After being filtered, the marked-up text passes through the sectioner that separates the stream into text and section information. Section information includes where sections begin and end in the text stream. The type of sections extracted is determined by your section group type.

The section information is passed directly to the indexing engine which uses it later. The text is passed to the lexer.

Lexer Object

You create a lexer preference using one of the Oracle Text lexer types to specify the language of the text to be indexed. The lexer breaks the text into tokens according to your language. These tokens are usually words. To extract tokens, the lexer uses the parameters as defined in your lexer preference.

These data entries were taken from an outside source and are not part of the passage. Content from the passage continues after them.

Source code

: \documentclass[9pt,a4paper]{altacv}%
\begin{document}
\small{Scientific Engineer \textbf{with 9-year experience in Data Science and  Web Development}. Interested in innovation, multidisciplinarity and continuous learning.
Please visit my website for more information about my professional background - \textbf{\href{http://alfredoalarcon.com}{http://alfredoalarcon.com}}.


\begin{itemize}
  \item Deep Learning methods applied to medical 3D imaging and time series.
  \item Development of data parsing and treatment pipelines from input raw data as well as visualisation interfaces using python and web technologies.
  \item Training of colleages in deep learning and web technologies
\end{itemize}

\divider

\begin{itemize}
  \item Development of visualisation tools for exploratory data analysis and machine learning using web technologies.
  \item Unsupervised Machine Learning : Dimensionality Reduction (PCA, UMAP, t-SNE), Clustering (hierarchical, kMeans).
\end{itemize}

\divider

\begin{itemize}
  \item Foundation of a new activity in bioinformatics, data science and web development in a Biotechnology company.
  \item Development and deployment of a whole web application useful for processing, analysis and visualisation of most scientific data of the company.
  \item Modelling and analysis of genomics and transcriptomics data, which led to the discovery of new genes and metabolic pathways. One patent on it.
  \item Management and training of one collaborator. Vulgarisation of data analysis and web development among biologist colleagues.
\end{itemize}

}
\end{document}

These parameters include the definitions for the characters that separate tokens such as whitespace, and whether to convert the text to all uppercase or to leave it in mixed case.

When theme indexing is enabled, the lexer analyzes your text to create theme tokens for indexing.

Indexing Engine

The indexing engine creates the inverted index that maps tokens to the documents that contain them. In this phase, Oracle Text uses the stoplist you specify to exclude stopwords or stopthemes from the index. Oracle Text also uses the parameters defined in your WORDLIST preference, which tell the system how to create a prefix index or substring index, if enabled.